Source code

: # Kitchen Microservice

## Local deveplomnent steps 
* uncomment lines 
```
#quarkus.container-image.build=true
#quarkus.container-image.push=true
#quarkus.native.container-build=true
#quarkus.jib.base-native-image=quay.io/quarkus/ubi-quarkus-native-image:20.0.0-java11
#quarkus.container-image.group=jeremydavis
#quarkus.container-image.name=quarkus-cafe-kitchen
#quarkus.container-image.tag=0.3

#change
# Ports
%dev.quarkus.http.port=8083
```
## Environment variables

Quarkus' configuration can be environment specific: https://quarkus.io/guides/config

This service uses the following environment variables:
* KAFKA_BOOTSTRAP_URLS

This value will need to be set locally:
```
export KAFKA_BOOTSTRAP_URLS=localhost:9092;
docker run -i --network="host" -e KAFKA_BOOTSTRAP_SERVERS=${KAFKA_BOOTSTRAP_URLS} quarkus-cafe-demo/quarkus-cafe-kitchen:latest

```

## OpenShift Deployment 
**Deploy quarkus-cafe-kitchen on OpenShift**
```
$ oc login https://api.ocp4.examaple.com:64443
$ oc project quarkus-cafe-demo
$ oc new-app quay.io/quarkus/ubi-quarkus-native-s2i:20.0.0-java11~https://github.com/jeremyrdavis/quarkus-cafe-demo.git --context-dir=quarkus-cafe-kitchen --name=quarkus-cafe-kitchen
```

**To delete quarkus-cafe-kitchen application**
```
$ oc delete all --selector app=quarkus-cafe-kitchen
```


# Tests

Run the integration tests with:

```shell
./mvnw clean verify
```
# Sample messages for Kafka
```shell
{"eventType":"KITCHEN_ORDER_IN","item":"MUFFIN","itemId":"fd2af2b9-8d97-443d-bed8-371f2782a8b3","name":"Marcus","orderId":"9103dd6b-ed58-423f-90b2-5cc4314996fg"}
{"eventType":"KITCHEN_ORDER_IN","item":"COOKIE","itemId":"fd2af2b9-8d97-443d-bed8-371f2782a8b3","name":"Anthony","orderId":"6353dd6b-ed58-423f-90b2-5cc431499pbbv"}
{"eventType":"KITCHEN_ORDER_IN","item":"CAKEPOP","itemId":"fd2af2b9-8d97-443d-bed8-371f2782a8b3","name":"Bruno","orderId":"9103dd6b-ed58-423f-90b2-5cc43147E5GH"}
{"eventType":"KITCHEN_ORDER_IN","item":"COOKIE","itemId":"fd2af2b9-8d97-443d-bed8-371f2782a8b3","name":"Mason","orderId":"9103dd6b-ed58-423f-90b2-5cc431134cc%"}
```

= = = =

## PROBLEM TO WORK ON:
Look for the string "build" in the records, and copy every line where it is found.

## EXERCISE RESULT:
#quarkus.container-image.build=true
#quarkus.native.container-build=true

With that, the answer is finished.